The director of the game will also come up with two turning points to shift the game into Round Two and Round Three. For instance, in my last Birthday Game, we were the caretakers of the magical house. Round Two began when a stranger came to the front gate. Round Three began when more of those newcomers actually took up residence in the house. These events changed our dynamics by ending our isolation.
Together, players discuss their community, deciding on the concepts that are most important to them. As caretakers of this house, we believed we’d been chosen to take care of the house, and and we didn’t particularly want to leave because there was so much to be done. These beliefs shaped our priorities, our characters, and how we used the words.
Each player creates a character based on an Archetype card (scavenger, celebrity, sage, innocent, etc.) We make up names and a brief backstory. Then we start building our unique language.
There are cards for each of the three rounds. During the round, everyone creates or modifies a word, and then uses that word in a roleplay conversation with another player.
Round One cards prompt players to create new words or change the meaning of existing words. For instance, my character was named Rycher2, and I (as the Sage) frequently got after my fellow caretakers stay busy. My son’s character, the Explorer, found my officiousness intrusive, so he created the word “Rylist” referring to the to-do lists that I insisted they accomplish. Prompted by another card, DJ made “lost” a euphemism for “death,” since as far as we could tell, it was entirely possible to become eternally lost in the depths of the magical house. Sparkler’s character, a very anxious Protector who made repairs on the house, coined the term rend to refer to any a glitch in the magic of the house.
Round Two cards build on the vocabulary we just created, often by changing their meanings. For instance, Round Two began when someone rang the bell at the front gate, and it opened for the first time that any of us could remember. The newcomer said that they would return, and disappeared. Someone took Iris’s term for a glitch, rend, and applied it to the newcomer. We now referred to the “Rend” who rang the bell. DJ created a word that reflected a new schism among the community: rendefender, as in, the faction who wanted to defend the house against the Rend. Who knew what they wanted, after all? What if they arrived, and we all found ourselves lost?
Round Three began when the Rends returned — many of them — and the magical house accepted them as the owners. Round Three cards encourage players to change the language further as we explore how different things are with the outsiders now among us. What if the newcomers even start using our own words? Rend dropped out of use now that they lived among us. Rendefender became a very embarrassing term that no one used anymore. Meanwhile, the newcomers picked up on the word rylist, the one that the Explorer coined to make fun of my to-do lists. Not exactly understanding its use, the newcomers applied it to me as a title. I became the rylist of the caretakers.
The game ends with a Legacy prompt: where did our characters go, what did they do, or how did they end up? We all came up with an ending for our stories. Some people left the house. Others stayed. The house (according to me, because I was directing the game) granted benefits to all of the caretakers for their faithful service. We ended the game satisfied and laughing a lot.
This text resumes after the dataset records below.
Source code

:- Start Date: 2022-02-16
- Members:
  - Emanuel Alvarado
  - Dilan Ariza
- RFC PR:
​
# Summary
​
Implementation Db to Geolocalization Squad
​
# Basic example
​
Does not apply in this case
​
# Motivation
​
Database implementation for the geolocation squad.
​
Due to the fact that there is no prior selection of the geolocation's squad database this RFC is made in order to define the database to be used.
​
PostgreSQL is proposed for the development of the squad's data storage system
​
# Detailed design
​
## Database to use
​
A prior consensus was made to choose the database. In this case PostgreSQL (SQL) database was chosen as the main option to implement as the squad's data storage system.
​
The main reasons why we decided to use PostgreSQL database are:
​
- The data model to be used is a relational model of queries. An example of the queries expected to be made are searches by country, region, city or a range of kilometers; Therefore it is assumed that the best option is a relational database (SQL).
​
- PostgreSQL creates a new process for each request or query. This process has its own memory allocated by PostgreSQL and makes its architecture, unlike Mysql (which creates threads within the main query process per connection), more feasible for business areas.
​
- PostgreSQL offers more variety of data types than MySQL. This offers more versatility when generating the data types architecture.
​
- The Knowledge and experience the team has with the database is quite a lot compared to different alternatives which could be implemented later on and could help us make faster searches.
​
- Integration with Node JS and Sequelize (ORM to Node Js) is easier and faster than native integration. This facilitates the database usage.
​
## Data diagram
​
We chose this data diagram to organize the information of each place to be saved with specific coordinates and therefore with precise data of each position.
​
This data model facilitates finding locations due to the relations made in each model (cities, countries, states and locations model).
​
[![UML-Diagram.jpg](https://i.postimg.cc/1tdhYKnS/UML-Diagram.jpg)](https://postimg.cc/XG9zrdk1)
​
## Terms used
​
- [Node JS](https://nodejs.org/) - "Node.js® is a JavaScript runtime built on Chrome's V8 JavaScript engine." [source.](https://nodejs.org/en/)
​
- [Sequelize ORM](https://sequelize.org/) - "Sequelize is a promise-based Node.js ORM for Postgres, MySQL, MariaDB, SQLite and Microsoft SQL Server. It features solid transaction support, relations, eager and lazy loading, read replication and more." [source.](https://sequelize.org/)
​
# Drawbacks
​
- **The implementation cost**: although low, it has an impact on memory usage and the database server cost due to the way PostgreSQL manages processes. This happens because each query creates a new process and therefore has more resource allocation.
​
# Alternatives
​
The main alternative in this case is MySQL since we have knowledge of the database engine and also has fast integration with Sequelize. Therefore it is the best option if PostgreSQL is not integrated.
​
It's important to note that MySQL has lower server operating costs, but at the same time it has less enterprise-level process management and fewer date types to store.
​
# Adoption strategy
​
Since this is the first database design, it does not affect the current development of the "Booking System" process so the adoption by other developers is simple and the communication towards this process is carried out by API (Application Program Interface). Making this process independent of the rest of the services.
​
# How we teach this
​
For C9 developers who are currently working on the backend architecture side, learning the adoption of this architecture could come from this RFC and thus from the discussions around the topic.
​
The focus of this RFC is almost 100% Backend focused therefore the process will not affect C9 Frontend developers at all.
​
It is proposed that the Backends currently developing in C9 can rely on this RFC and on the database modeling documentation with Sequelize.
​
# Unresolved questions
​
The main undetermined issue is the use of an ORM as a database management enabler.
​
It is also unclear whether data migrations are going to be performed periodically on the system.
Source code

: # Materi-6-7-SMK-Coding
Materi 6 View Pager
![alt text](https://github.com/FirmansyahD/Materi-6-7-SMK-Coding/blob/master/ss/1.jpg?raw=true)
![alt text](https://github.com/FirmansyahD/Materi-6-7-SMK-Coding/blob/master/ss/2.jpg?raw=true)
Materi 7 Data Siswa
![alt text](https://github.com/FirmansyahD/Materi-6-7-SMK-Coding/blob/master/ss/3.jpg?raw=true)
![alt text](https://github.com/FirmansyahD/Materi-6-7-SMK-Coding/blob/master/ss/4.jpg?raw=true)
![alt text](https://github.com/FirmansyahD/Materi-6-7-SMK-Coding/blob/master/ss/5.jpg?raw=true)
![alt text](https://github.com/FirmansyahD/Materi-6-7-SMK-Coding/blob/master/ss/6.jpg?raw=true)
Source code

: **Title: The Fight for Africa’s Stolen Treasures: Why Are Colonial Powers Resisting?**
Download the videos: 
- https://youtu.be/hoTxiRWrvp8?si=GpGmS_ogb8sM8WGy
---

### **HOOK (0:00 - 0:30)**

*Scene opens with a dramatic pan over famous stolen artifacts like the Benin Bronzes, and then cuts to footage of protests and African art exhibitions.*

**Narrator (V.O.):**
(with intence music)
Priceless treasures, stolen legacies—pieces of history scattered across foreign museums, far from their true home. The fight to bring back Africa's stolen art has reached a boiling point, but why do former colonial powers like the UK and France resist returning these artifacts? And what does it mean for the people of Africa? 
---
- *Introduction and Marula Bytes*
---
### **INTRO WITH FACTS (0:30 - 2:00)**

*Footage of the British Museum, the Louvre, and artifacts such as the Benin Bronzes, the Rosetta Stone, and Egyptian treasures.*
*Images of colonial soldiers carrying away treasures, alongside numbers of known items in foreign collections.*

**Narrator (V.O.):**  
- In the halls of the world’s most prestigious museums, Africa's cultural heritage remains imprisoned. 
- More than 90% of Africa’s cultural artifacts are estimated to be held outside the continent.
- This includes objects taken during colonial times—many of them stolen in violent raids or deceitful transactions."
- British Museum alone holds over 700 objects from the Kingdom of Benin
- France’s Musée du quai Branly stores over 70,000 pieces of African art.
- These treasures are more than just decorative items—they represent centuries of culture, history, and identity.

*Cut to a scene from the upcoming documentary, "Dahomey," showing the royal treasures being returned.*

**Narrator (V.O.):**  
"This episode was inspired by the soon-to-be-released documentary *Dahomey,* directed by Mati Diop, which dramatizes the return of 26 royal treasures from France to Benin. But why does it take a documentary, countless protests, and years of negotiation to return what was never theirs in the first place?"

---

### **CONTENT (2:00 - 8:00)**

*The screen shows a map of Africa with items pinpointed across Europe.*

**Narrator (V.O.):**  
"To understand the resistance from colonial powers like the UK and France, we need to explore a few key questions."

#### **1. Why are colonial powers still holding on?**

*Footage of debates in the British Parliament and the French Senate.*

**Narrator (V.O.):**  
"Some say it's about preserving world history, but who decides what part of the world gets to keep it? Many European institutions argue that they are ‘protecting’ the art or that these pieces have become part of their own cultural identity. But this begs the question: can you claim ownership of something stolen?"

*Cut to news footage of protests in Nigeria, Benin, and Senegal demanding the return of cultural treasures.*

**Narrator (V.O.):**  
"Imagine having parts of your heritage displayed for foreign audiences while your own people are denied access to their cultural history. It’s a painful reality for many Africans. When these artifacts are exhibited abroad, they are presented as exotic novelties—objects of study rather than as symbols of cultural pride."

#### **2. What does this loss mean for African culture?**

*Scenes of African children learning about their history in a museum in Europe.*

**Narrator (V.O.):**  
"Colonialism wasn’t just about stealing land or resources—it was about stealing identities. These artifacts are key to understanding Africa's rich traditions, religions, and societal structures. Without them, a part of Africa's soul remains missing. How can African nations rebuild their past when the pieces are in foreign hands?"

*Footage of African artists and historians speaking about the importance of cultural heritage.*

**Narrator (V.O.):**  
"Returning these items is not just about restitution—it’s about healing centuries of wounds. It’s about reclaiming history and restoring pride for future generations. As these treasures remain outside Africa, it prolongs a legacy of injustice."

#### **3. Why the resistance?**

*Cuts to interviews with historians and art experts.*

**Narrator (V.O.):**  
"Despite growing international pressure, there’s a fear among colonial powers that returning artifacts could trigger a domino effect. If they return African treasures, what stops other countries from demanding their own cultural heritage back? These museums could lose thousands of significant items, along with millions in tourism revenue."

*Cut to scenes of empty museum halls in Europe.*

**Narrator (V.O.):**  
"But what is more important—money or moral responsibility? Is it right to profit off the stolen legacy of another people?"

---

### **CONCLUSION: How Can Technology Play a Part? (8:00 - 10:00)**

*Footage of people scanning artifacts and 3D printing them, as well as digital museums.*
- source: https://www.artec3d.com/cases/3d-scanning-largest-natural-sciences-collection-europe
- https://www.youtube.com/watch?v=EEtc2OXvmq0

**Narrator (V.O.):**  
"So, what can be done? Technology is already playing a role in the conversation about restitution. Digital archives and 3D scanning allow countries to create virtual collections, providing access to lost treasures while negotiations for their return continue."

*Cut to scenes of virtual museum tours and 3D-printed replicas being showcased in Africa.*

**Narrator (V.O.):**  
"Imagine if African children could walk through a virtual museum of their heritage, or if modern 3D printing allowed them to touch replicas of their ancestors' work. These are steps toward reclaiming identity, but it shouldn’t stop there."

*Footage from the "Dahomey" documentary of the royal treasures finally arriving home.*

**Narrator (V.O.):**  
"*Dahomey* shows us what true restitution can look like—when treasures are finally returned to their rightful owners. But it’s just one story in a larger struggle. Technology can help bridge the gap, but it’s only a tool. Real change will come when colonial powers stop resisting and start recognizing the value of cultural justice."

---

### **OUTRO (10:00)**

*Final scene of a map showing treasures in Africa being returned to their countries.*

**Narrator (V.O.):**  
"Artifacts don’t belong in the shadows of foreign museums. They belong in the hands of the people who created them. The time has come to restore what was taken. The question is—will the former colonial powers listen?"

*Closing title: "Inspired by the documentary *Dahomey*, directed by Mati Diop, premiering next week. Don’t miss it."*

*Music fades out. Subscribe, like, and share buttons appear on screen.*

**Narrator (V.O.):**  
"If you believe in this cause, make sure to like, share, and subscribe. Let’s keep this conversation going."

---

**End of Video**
So that’s how it’s played. It makes sense once you get into it, but can seem inaccessible just from a description.
The second reason that this game lacks appeal for a lot of people is that the original instruction book, while very thorough in explaining how to play the game, is relentlessly sad. The proper name of the game, in fact, is Dialect: A Game About Language and How It Dies. All of the scenarios offered in the book are heavy, dark, or downright grim. All of the Legacy prompts at the end have a tinge of gray and tragedy to them. It’s as if the creators couldn’t imagine a scenario in which a language could fade away simply because life changed course. My family was reluctant to immerse themselves in a sad story, even just once a year.
So I made a few changes. I created a lighthearted, fun scenario. I removed the requirement that they had to hold a conversation with another player (for some reason, that bit of roleplay was a real barrier to some of them). And I kept the game moving at a very quick pace. The instruction book says that a full game of Dialect can take three to four hours. We finished my Birthday Game in just over one hour. Everyone ended happy, so I have high hopes of playing again next year.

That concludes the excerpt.